Es kostet mich alle Anspannung des kühlern Nachdenkens, daß ich mich zu einem warnenden Worte zwinge, eh’ ich meine Empfindungen mit Ihren zusammenfliessen lasse. Und dieses Wort, das ich bald abkürzen werde, ist: daß Sie doch nicht den Schmerz für etwas halten, dessen Ernährung so verdienstlich ist wie seine Erstickung — daß Sie doch nicht mit Ihrem ofnen Herzen sich so heftig in seine Stacheln werfen, weil Sie wenn Ihre innere Zerrinnung jährlich so wächset wie seit 2 Jahren, ja am Ende eine ganz wehrlose zerflossene Seele für die grossen tiefen Schläge des Schiksals mitbringen würden, die jeder von uns am Todtenbette seiner Verwandten und Freunde gewis erwarten mus.
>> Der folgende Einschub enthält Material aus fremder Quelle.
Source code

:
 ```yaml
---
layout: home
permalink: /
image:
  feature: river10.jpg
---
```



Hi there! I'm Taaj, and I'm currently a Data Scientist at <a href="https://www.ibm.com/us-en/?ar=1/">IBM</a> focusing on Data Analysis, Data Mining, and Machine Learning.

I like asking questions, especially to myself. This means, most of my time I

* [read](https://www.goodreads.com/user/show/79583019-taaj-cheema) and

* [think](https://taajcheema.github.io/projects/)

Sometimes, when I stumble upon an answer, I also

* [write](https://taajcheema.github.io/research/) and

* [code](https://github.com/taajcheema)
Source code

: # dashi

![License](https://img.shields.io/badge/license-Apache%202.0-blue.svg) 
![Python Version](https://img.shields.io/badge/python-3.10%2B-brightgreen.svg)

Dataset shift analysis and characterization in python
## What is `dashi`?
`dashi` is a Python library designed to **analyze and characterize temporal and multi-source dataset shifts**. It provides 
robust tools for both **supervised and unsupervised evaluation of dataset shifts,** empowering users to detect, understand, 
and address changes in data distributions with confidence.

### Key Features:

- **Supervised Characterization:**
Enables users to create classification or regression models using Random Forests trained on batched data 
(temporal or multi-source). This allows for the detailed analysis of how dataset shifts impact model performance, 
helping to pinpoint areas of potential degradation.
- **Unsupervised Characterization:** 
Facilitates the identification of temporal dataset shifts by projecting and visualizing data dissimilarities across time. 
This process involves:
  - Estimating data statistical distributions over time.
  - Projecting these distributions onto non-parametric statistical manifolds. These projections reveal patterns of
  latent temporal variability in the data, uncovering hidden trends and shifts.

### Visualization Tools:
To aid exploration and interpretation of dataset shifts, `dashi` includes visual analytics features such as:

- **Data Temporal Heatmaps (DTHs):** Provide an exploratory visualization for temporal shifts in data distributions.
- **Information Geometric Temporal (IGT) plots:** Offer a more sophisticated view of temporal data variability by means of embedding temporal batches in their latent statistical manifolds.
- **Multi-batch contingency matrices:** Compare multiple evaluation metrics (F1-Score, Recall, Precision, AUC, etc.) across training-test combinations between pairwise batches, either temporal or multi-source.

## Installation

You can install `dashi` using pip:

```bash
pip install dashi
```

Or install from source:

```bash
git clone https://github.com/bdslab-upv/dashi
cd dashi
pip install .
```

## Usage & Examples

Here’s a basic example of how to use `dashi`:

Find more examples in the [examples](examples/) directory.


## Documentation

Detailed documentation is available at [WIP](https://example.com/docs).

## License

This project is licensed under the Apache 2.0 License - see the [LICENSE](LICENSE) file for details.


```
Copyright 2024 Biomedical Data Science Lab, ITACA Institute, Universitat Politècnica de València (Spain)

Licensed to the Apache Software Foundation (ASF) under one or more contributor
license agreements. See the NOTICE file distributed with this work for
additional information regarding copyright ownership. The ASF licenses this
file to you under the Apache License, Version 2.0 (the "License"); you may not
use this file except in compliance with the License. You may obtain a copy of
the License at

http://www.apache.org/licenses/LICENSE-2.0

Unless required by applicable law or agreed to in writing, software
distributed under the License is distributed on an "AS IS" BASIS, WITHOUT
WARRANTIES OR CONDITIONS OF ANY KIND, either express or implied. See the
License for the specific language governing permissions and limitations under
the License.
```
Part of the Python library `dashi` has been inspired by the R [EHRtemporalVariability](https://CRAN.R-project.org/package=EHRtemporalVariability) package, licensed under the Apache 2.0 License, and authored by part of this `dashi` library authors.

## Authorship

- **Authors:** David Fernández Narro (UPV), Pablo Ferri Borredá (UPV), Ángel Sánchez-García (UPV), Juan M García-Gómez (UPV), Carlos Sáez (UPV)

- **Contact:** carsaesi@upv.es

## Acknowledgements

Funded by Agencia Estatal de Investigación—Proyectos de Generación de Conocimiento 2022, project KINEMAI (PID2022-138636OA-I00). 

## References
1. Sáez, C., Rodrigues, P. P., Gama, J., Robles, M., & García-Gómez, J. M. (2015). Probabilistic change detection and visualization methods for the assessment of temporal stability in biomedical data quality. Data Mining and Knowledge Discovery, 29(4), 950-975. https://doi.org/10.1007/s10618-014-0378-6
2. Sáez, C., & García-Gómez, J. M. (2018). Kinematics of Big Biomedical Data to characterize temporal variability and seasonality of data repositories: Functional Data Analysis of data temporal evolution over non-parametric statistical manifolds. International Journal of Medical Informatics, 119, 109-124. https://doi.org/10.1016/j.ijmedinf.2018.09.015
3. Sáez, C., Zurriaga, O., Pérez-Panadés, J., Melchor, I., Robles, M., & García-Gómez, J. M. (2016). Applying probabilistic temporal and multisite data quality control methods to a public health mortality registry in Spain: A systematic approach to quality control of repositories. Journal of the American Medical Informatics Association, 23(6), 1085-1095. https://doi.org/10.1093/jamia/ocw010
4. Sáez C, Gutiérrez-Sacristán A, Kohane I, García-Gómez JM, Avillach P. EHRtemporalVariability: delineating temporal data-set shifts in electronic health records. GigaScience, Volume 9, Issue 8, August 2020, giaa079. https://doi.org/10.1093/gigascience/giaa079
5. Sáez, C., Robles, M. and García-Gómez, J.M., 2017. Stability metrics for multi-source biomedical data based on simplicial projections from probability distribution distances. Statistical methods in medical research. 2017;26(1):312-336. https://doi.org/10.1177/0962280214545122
Die verstekte Süssigkeit solcher poetischer Qualen besticht uns, sie zu suchen stat sie zu stillen. Aber was wäre denn am Ende eine so ganz wunde weiche zergangne Seele vor den Ungewittern, durch die jeder von uns mus? — Glauben Sie mir, weder im Schmerze noch im Jubel ist der Mensch am besten, sondern in der Ruhe, im heitern Genusse seines Bewustseins und seiner Lage. Der Schmerz giebt Tugenden, aber auch Mängel — himlische Tugenden gegen Aehnliche, harte Mängel gegen Unähnliche und Kälte gegen die Pflichten des Lebens, sobald sie von blosser Vernunft, nicht vom Enthusiasmus geboten werden.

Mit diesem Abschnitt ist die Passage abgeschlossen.